===== Supplied data =====

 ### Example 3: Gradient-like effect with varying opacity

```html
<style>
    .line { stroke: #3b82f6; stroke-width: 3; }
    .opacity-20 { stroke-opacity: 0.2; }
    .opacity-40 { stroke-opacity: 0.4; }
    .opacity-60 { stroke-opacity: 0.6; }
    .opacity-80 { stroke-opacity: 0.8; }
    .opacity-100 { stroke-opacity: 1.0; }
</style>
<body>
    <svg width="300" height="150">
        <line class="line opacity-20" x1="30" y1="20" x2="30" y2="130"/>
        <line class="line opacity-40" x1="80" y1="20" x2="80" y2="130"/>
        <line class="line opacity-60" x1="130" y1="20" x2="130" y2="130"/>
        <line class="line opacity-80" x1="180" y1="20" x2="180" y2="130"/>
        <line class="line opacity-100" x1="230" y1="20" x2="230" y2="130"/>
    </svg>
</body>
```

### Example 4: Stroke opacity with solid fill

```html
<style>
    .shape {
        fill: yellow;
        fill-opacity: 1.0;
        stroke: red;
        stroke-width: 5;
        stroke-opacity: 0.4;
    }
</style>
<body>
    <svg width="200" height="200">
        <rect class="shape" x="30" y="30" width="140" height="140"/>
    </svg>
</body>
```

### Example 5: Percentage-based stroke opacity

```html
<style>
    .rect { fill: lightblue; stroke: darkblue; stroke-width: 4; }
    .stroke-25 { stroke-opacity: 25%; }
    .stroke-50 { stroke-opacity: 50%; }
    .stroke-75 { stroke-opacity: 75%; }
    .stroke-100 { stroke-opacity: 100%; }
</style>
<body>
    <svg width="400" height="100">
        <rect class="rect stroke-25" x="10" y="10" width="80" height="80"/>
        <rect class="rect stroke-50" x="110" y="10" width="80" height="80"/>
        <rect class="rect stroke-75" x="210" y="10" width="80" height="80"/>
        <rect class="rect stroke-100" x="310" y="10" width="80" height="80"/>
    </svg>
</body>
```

=====

Activity:
Copy each line of the listing that carries the word "width".

Task answer:
    .line { stroke: #3b82f6; stroke-width: 3; }
    <svg width="300" height="150">
        stroke-width: 5;
    <svg width="200" height="200">
        <rect class="shape" x="30" y="30" width="140" height="140"/>
    .rect { fill: lightblue; stroke: darkblue; stroke-width: 4; }
    <svg width="400" height="100">
        <rect class="rect stroke-25" x="10" y="10" width="80" height="80"/>
        <rect class="rect stroke-50" x="110" y="10" width="80" height="80"/>
        <rect class="rect stroke-75" x="210" y="10" width="80" height="80"/>
        <rect class="rect stroke-100" x="310" y="10" width="80" height="80"/>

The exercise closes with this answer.